CS639 Class 05 XPath, more on UTF-8, TestXPath: handout: KBOS.xml

pa1a due Wed. night: questions?

XML Schema & Semi-Structured data.

XML schema has a different definition of a mixed content than DTD.

- much more restrictive than DTD;

- can add mixed = “true” to the complexType element.
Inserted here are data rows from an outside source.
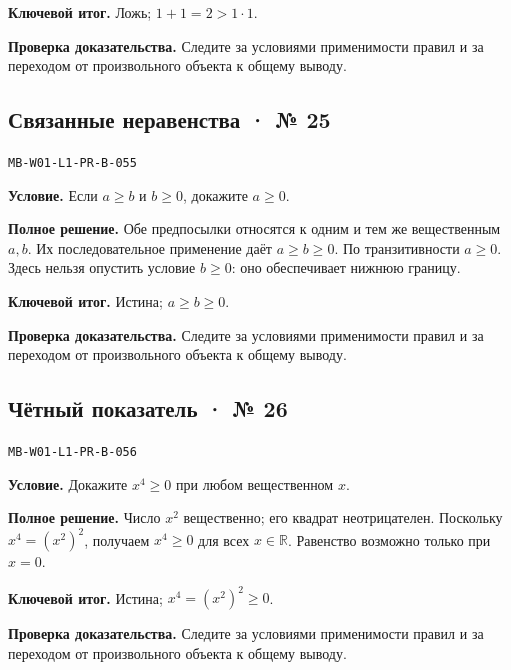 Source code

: \documentclass[11pt,a4paper,openany]{book}
\newcommand{\muid}[1]{\texttt{\footnotesize #1}}
\begin{document}
\begin{learnbox}\textbf{Ключевой итог.} Ложь; $1+1=2>1\cdot1$.\par \textbf{Проверка доказательства.} 
Следите за условиями применимости правил и за переходом от произвольного объекта к общему выводу. 
\end{learnbox}

\subsection*{Связанные неравенства · № 25}\hypertarget{solution:MB-W01-L1-PR-B-055}{}

\muid{MB-W01-L1-PR-B-055}\par

\textbf{Условие.} Если $a\ge b$ и $b\ge0$, докажите $a\ge0$.\par

\textbf{Полное решение.} Обе предпосылки относятся к одним и тем же вещественным $a,b$. Их последовательное применение даёт $a\ge b\ge0$. По транзитивности $a\ge0$. Здесь нельзя опустить условие $b\ge0$: оно обеспечивает нижнюю границу.


\begin{learnbox}\textbf{Ключевой итог.} Истина; $a\ge b\ge0$.\par \textbf{Проверка доказательства.} 
Следите за условиями применимости правил и за переходом от произвольного объекта к общему выводу. 
\end{learnbox}

\subsection*{Чётный показатель · № 26}\hypertarget{solution:MB-W01-L1-PR-B-056}{}

\muid{MB-W01-L1-PR-B-056}\par

\textbf{Условие.} Докажите $x^4\ge0$ при любом вещественном $x$.\par

\textbf{Полное решение.} Число $x^2$ вещественно; его квадрат неотрицателен. Поскольку $x^4=(x^2)^2$, получаем $x^4\ge0$ для всех $x\in\mathbb R$. Равенство возможно только при $x=0$.


\begin{learnbox}\textbf{Ключевой итог.} Истина; $x^4=(x^2)^2\ge0$.\par \textbf{Проверка доказательства.} 
Следите за условиями применимости правил и за переходом от произвольного объекта к общему выводу. 
\end{learnbox}
\end{document}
All this means that ordinary text can show up between the elements, otherwise constrained as before (without mixed=”true”).

- Thus we can’t allow markup like arbitrary <c>’s and <web>’s as above

Ex we can do in XML Schema: “form letter” where we want just one name element and one amt element—can handle this easily in XML Schema.

<letter> Dear <name> Joe </name> ,

You have just won <amt> 1000 </amt> dollars.

</letter>

<?xml version="1.0"?>
<xsd:schema xmlns:xsd="http://www.w3.org/2001/XMLSchema">
<xsd:element name="letter">

<xsd:complexType mixed=”true”>

<xsd:sequence>

<xsd:element name="name type="xsd:string"/>

<xsd:element name="amt" type="xsd:string" />

</xsd:sequence>

</xsd:complexType>

</xsd:element>

Of course it’s even easier in a DTD:

<!ELEMENT letter (#PCDATA|name|amt)*>

But this does not specify just one name followed by one amt. All you can specify in a mixed-content DTD content spec is which elements can appear, not their order or number of occurrences.

Note that Harold warns against use of mixed content in data-oriented apps, at top of pg. 19. It is very useful for XHTML, and other document-oriented apps.

ANY Good XML Content for an element

We can go further in the direction of free-formed XML content, beyond “mixed”--

Elements can have any well-formed XML as contents in DTD or XML Schema.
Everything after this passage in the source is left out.